Walka o jak najszybsze pokonanie trasy rozgrywała się na sporych wysokościach. - Przekroczyliśmy 3500 metrów. Takie wysokości zaczynają być odczuwalne dla zdrowia. Mieszkańcy radzą sobie z tym problemem żując liście koki. Podobno niektórzy zawodnicy też próbują takich metod. Ja na szczęście czuję się świetnie - zaznaczył najmłodszy debiutant wśród kierowców, których liczba zmalała ze 147 załóg (tyle wystartowało 5 stycznia) do 82.
W niedzielę był drugim z grona Poland National Team. Do lidera odcinka, dwukrotnego mistrza świata WRC Hiszpana Carlosa Sainza, stracił jedynie 27 minut 40 sekund. Był to 12. czas dnia. Szybciej z Polaków pojechał jedynie Krzysztof Hołowczyc, który miał piąty wynik.

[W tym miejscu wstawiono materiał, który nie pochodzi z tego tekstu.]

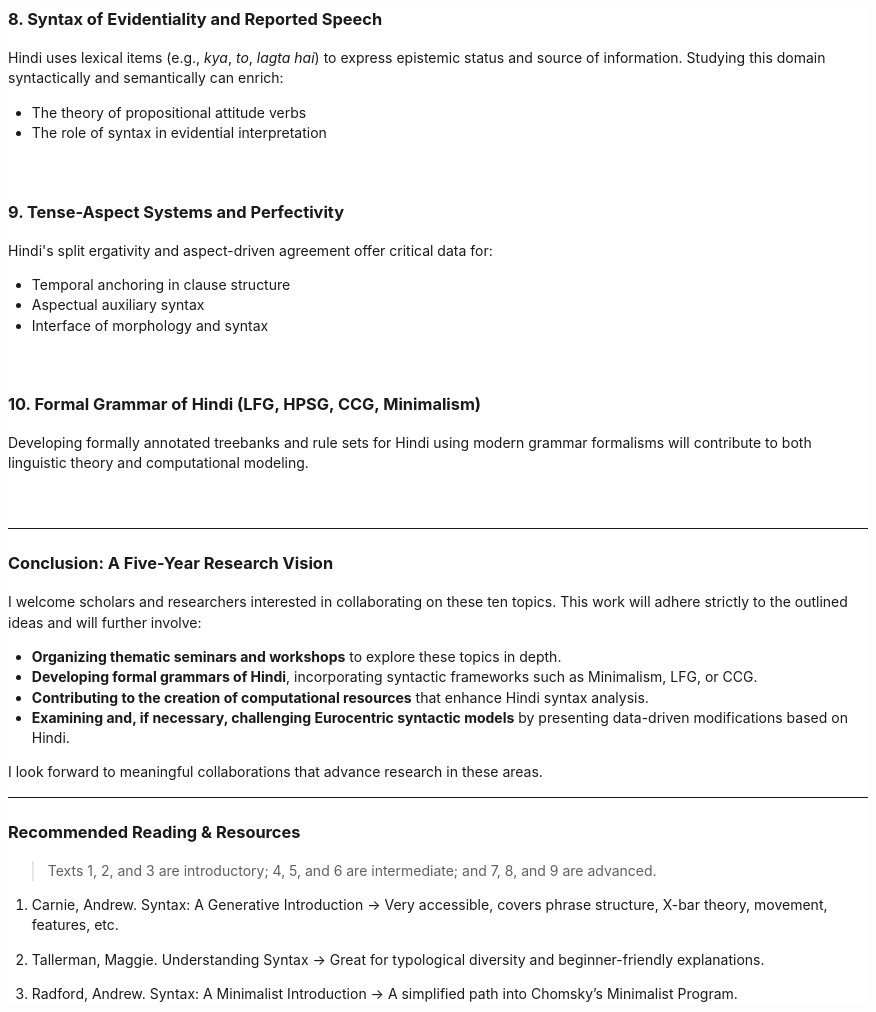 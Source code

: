### 8. Syntax of Evidentiality and Reported Speech
Hindi uses lexical items (e.g., *kya*, *to*, *lagta hai*) to express epistemic status and source of information. Studying this domain syntactically and semantically can enrich:
* The theory of propositional attitude verbs
* The role of syntax in evidential interpretation

<br>

### 9. Tense-Aspect Systems and Perfectivity
Hindi's split ergativity and aspect-driven agreement offer critical data for:
* Temporal anchoring in clause structure
* Aspectual auxiliary syntax
* Interface of morphology and syntax

<br>

### 10. Formal Grammar of Hindi (LFG, HPSG, CCG, Minimalism)
Developing formally annotated treebanks and rule sets for Hindi using modern grammar formalisms will contribute to both linguistic theory and computational modeling.
<br>
<br>
<br>

---

### Conclusion: A Five-Year Research Vision
 I welcome scholars and researchers interested in collaborating on these ten topics. This work will adhere strictly to the outlined ideas and will further involve:  

- **Organizing thematic seminars and workshops** to explore these topics in depth.  
- **Developing formal grammars of Hindi**, incorporating syntactic frameworks such as Minimalism, LFG, or CCG.  
- **Contributing to the creation of computational resources** that enhance Hindi syntax analysis.  
- **Examining and, if necessary, challenging Eurocentric syntactic models** by presenting data-driven modifications based on Hindi.  

I look forward to meaningful collaborations that advance research in these areas.


---

### Recommended Reading & Resources
>Texts 1, 2, and 3 are introductory; 4, 5, and 6 are intermediate; and 7, 8, and 9 are advanced.

1. Carnie, Andrew. Syntax: A Generative Introduction → Very accessible, covers phrase structure, X-bar theory, movement, features, etc.

2. Tallerman, Maggie. Understanding Syntax → Great for typological diversity and beginner-friendly explanations.

3. Radford, Andrew. Syntax: A Minimalist Introduction → A simplified path into Chomsky’s Minimalist Program.
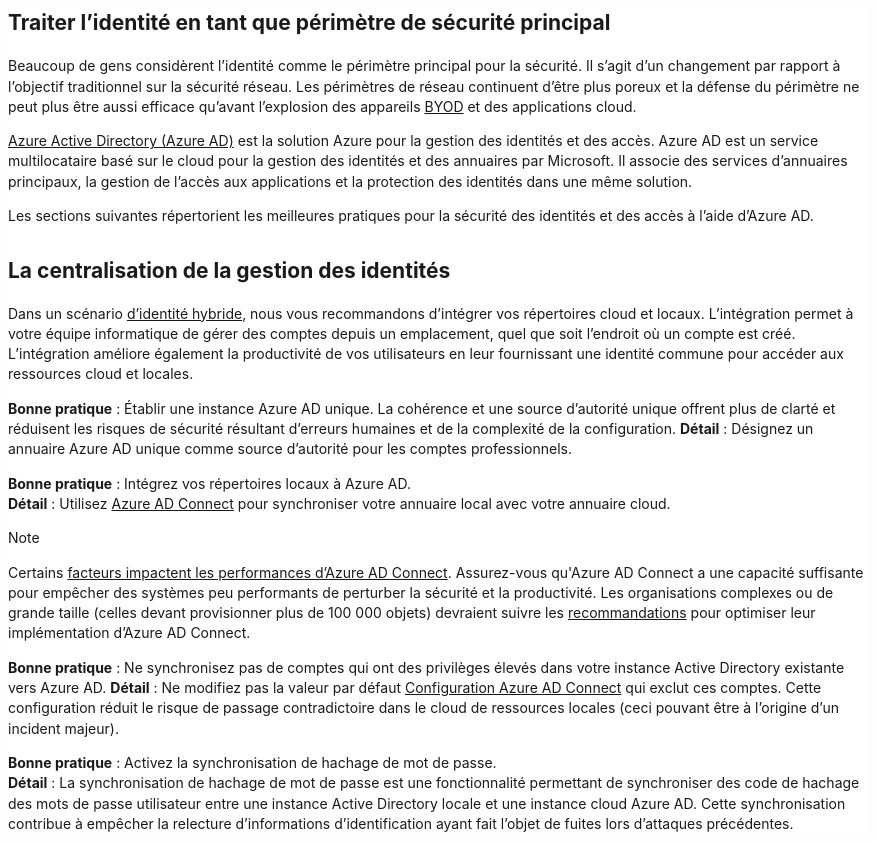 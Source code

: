 ## <a name="treat-identity-as-the-primary-security-perimeter"></a>Traiter l’identité en tant que périmètre de sécurité principal

Beaucoup de gens considèrent l’identité comme le périmètre principal pour la sécurité. Il s’agit d’un changement par rapport à l’objectif traditionnel sur la sécurité réseau. Les périmètres de réseau continuent d’être plus poreux et la défense du périmètre ne peut plus être aussi efficace qu’avant l’explosion des appareils [BYOD](https://aka.ms/byodcg) et des applications cloud.

[Azure Active Directory (Azure AD)](../active-directory/active-directory-whatis.md) est la solution Azure pour la gestion des identités et des accès. Azure AD est un service multilocataire basé sur le cloud pour la gestion des identités et des annuaires par Microsoft. Il associe des services d’annuaires principaux, la gestion de l’accès aux applications et la protection des identités dans une même solution.

Les sections suivantes répertorient les meilleures pratiques pour la sécurité des identités et des accès à l’aide d’Azure AD.

## <a name="centralize-identity-management"></a>La centralisation de la gestion des identités

Dans un scénario [d’identité hybride](https://resources.office.com/ww-landing-M365E-EMS-IDAM-Hybrid-Identity-WhitePaper.html?), nous vous recommandons d’intégrer vos répertoires cloud et locaux. L’intégration permet à votre équipe informatique de gérer des comptes depuis un emplacement, quel que soit l’endroit où un compte est créé. L’intégration améliore également la productivité de vos utilisateurs en leur fournissant une identité commune pour accéder aux ressources cloud et locales.

**Bonne pratique** : Établir une instance Azure AD unique. La cohérence et une source d’autorité unique offrent plus de clarté et réduisent les risques de sécurité résultant d’erreurs humaines et de la complexité de la configuration.
**Détail** : Désignez un annuaire Azure AD unique comme source d’autorité pour les comptes professionnels.

**Bonne pratique** : Intégrez vos répertoires locaux à Azure AD.  
**Détail** : Utilisez [Azure AD Connect](../active-directory/connect/active-directory-aadconnect.md) pour synchroniser votre annuaire local avec votre annuaire cloud.

> [!Note]
> Certains [facteurs impactent les performances d’Azure AD Connect](../active-directory/hybrid/plan-connect-performance-factors.md). Assurez-vous qu'Azure AD Connect a une capacité suffisante pour empêcher des systèmes peu performants de perturber la sécurité et la productivité. Les organisations complexes ou de grande taille (celles devant provisionner plus de 100 000 objets) devraient suivre les [recommandations](../active-directory/hybrid/whatis-hybrid-identity.md) pour optimiser leur implémentation d’Azure AD Connect.

**Bonne pratique** : Ne synchronisez pas de comptes qui ont des privilèges élevés dans votre instance Active Directory existante vers Azure AD.
**Détail** : Ne modifiez pas la valeur par défaut [Configuration Azure AD Connect](../active-directory/hybrid/how-to-connect-sync-configure-filtering.md) qui exclut ces comptes. Cette configuration réduit le risque de passage contradictoire dans le cloud de ressources locales (ceci pouvant être à l’origine d’un incident majeur).

**Bonne pratique** : Activez la synchronisation de hachage de mot de passe.  
**Détail** : La synchronisation de hachage de mot de passe est une fonctionnalité permettant de synchroniser des code de hachage des mots de passe utilisateur entre une instance Active Directory locale et une instance cloud Azure AD. Cette synchronisation contribue à empêcher la relecture d’informations d’identification ayant fait l’objet de fuites lors d’attaques précédentes.
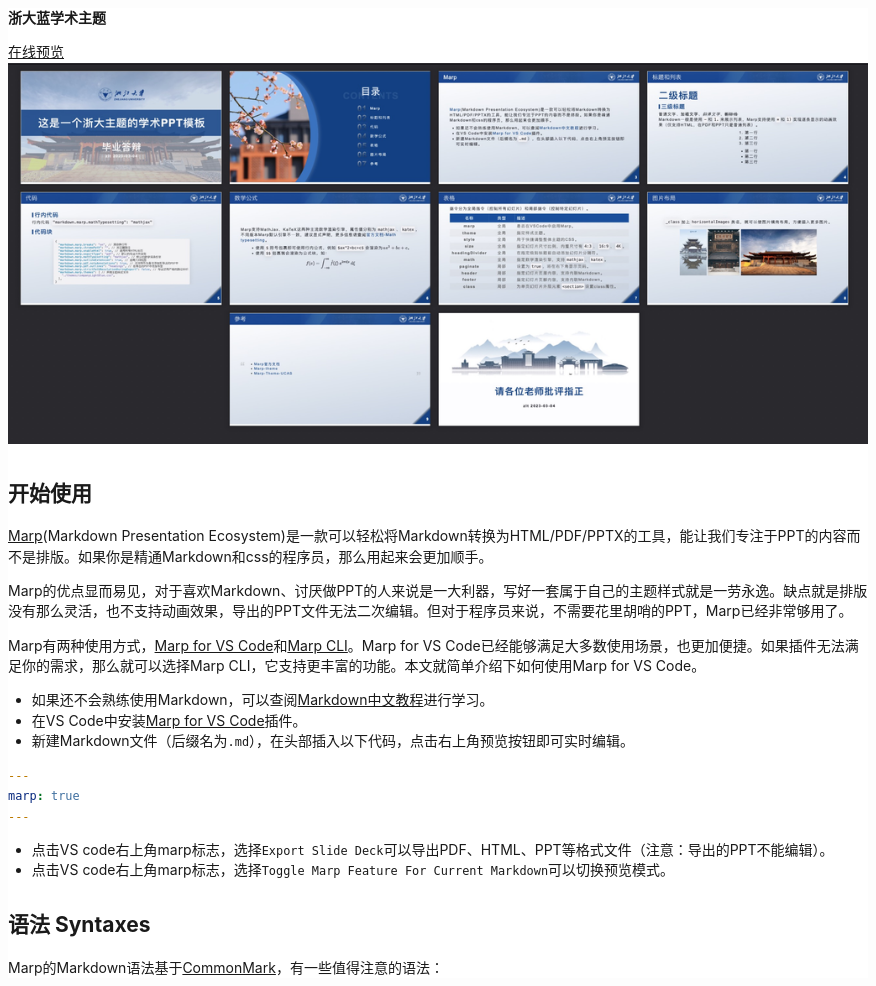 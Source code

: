 **浙大蓝学术主题**

[在线预览](https://zhaoluting.github.io/marp-themes/resource/university/zju.html)
![浙大蓝学术主题](./preview/zju.jpg)

## 开始使用

[Marp](https://marp.app/)(Markdown Presentation Ecosystem)是一款可以轻松将Markdown转换为HTML/PDF/PPTX的工具，能让我们专注于PPT的内容而不是排版。如果你是精通Markdown和css的程序员，那么用起来会更加顺手。

Marp的优点显而易见，对于喜欢Markdown、讨厌做PPT的人来说是一大利器，写好一套属于自己的主题样式就是一劳永逸。缺点就是排版没有那么灵活，也不支持动画效果，导出的PPT文件无法二次编辑。但对于程序员来说，不需要花里胡哨的PPT，Marp已经非常够用了。

Marp有两种使用方式，[Marp for VS Code](https://marketplace.visualstudio.com/items?itemName=marp-team.marp-vscode)和[Marp CLI](https://github.com/marp-team/marp-cli)。Marp for VS Code已经能够满足大多数使用场景，也更加便捷。如果插件无法满足你的需求，那么就可以选择Marp CLI，它支持更丰富的功能。本文就简单介绍下如何使用Marp for VS Code。


- 如果还不会熟练使用Markdown，可以查阅[Markdown中文教程](https://markdown.com.cn/)进行学习。
- 在VS Code中安装[Marp for VS Code](https://marketplace.visualstudio.com/items?itemName=marp-team.marp-vscode)插件。
- 新建Markdown文件（后缀名为`.md`），在头部插入以下代码，点击右上角预览按钮即可实时编辑。

```yaml
---
marp: true
---
```

- 点击VS code右上角marp标志，选择`Export Slide Deck`可以导出PDF、HTML、PPT等格式文件（注意：导出的PPT不能编辑）。
- 点击VS code右上角marp标志，选择`Toggle Marp Feature For Current Markdown`可以切换预览模式。

## 语法 Syntaxes

Marp的Markdown语法基于[CommonMark](https://commonmark.org/)，有一些值得注意的语法：
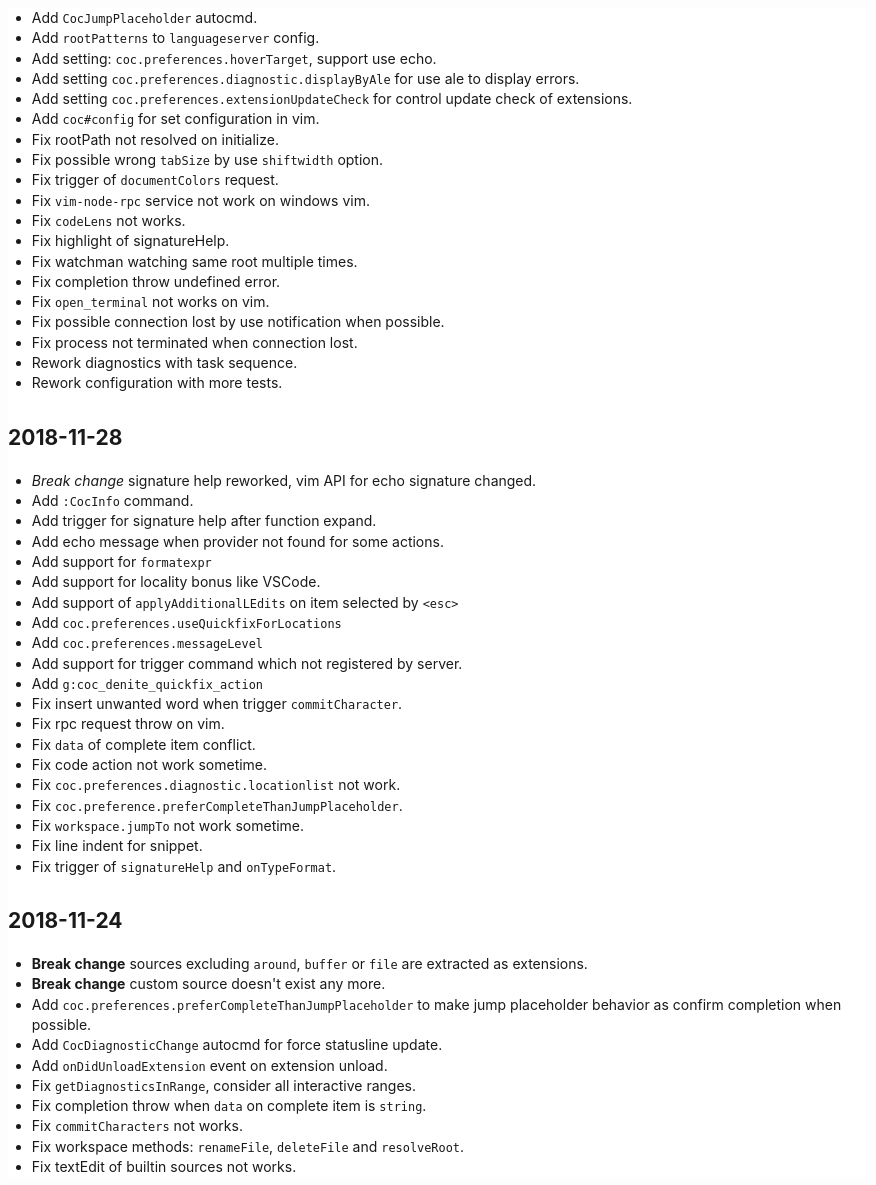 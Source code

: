 - Add `CocJumpPlaceholder` autocmd.
- Add `rootPatterns` to `languageserver` config.
- Add setting: `coc.preferences.hoverTarget`, support use echo.
- Add setting `coc.preferences.diagnostic.displayByAle` for use ale to display errors.
- Add setting `coc.preferences.extensionUpdateCheck` for control update check of
  extensions.
- Add `coc#config` for set configuration in vim.
- Fix rootPath not resolved on initialize.
- Fix possible wrong `tabSize` by use `shiftwidth` option.
- Fix trigger of `documentColors` request.
- Fix `vim-node-rpc` service not work on windows vim.
- Fix `codeLens` not works.
- Fix highlight of signatureHelp.
- Fix watchman watching same root multiple times.
- Fix completion throw undefined error.
- Fix `open_terminal` not works on vim.
- Fix possible connection lost by use notification when possible.
- Fix process not terminated when connection lost.
- Rework diagnostics with task sequence.
- Rework configuration with more tests.

## 2018-11-28

- _Break change_ signature help reworked, vim API for echo signature changed.
- Add `:CocInfo` command.
- Add trigger for signature help after function expand.
- Add echo message when provider not found for some actions.
- Add support for `formatexpr`
- Add support for locality bonus like VSCode.
- Add support of `applyAdditionalLEdits` on item selected by `<esc>`
- Add `coc.preferences.useQuickfixForLocations`
- Add `coc.preferences.messageLevel`
- Add support for trigger command which not registered by server.
- Add `g:coc_denite_quickfix_action`
- Fix insert unwanted word when trigger `commitCharacter`.
- Fix rpc request throw on vim.
- Fix `data` of complete item conflict.
- Fix code action not work sometime.
- Fix `coc.preferences.diagnostic.locationlist` not work.
- Fix `coc.preference.preferCompleteThanJumpPlaceholder`.
- Fix `workspace.jumpTo` not work sometime.
- Fix line indent for snippet.
- Fix trigger of `signatureHelp` and `onTypeFormat`.

## 2018-11-24

- **Break change** sources excluding `around`, `buffer` or `file` are extracted
  as extensions.
- **Break change** custom source doesn't exist any more.
- Add `coc.preferences.preferCompleteThanJumpPlaceholder` to make jump
  placeholder behavior as confirm completion when possible.
- Add `CocDiagnosticChange` autocmd for force statusline update.
- Add `onDidUnloadExtension` event on extension unload.
- Fix `getDiagnosticsInRange`, consider all interactive ranges.
- Fix completion throw when `data` on complete item is `string`.
- Fix `commitCharacters` not works.
- Fix workspace methods: `renameFile`, `deleteFile` and `resolveRoot`.
- Fix textEdit of builtin sources not works.
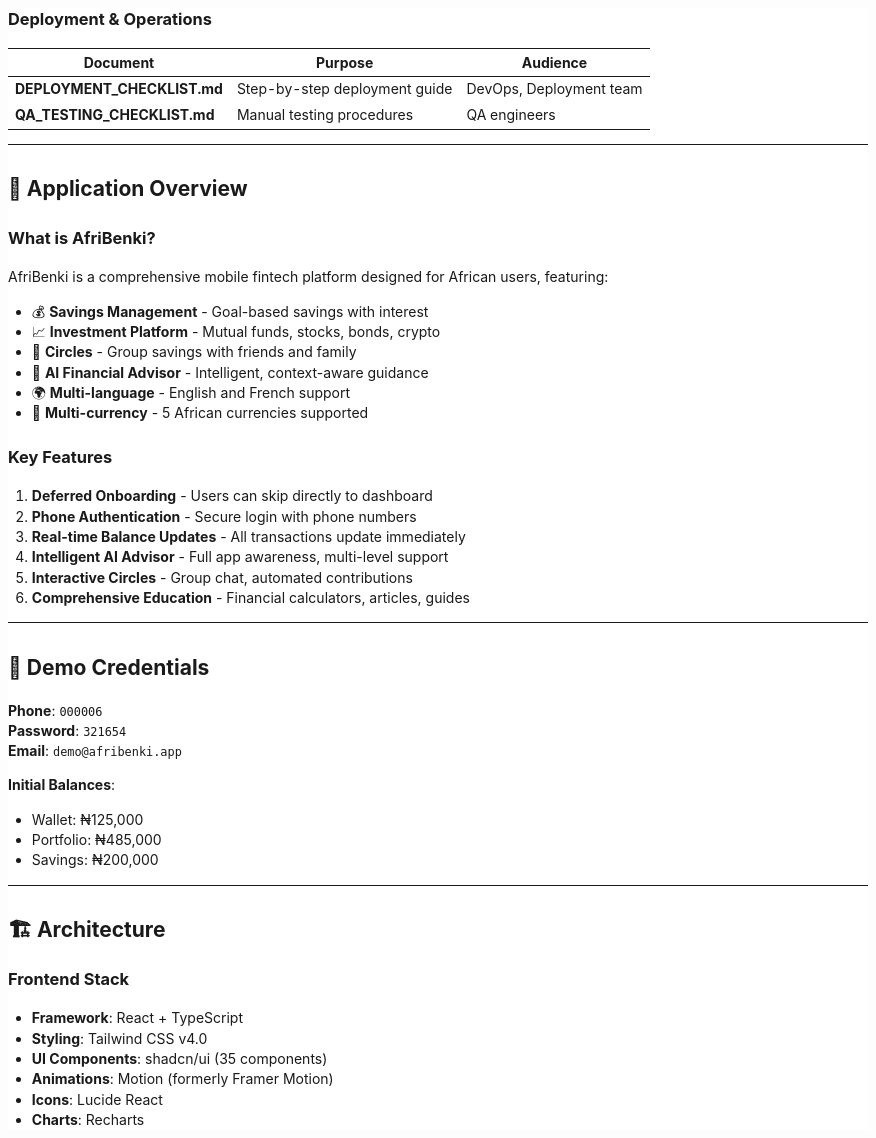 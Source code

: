 ### Deployment & Operations
| Document | Purpose | Audience |
|----------|---------|----------|
| **DEPLOYMENT_CHECKLIST.md** | Step-by-step deployment guide | DevOps, Deployment team |
| **QA_TESTING_CHECKLIST.md** | Manual testing procedures | QA engineers |

---

## 🚀 Application Overview

### What is AfriBenki?
AfriBenki is a comprehensive mobile fintech platform designed for African users, featuring:

- 💰 **Savings Management** - Goal-based savings with interest
- 📈 **Investment Platform** - Mutual funds, stocks, bonds, crypto
- 👥 **Circles** - Group savings with friends and family
- 🤖 **AI Financial Advisor** - Intelligent, context-aware guidance
- 🌍 **Multi-language** - English and French support
- 💱 **Multi-currency** - 5 African currencies supported

### Key Features
1. **Deferred Onboarding** - Users can skip directly to dashboard
2. **Phone Authentication** - Secure login with phone numbers
3. **Real-time Balance Updates** - All transactions update immediately
4. **Intelligent AI Advisor** - Full app awareness, multi-level support
5. **Interactive Circles** - Group chat, automated contributions
6. **Comprehensive Education** - Financial calculators, articles, guides

---

## 🔑 Demo Credentials

**Phone**: `000006`  
**Password**: `321654`  
**Email**: `demo@afribenki.app`

**Initial Balances**:
- Wallet: ₦125,000
- Portfolio: ₦485,000
- Savings: ₦200,000

---

## 🏗️ Architecture

### Frontend Stack
- **Framework**: React + TypeScript
- **Styling**: Tailwind CSS v4.0
- **UI Components**: shadcn/ui (35 components)
- **Animations**: Motion (formerly Framer Motion)
- **Icons**: Lucide React
- **Charts**: Recharts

Kierowcy samochodów i ciężarówek zmierzyli się na siódmym etapie z niezwykle zróżnicowaną trasą na północ od Salty. Pierwsza sekcja była bardzo kamienista. Ci, którzy zostali w tyle, nie mieli właściwie szans na dogonienie czołówki. Druga część OS-u była szeroka, płaska i sprzyjała najmocniejszym pojazdom. Etap zamknął przejazd przez ponad 20-kilometrową pustynię solną.
Do końca rajdu jeszcze sześć etapów. Poniedziałkowy odcinek specjalny z Salty do Calamy w Chile ma 302 km dla aut i ciężarówek, natomiast dla motocykli i quadów - 462 km z Uyuni w Boliwii do Calamy.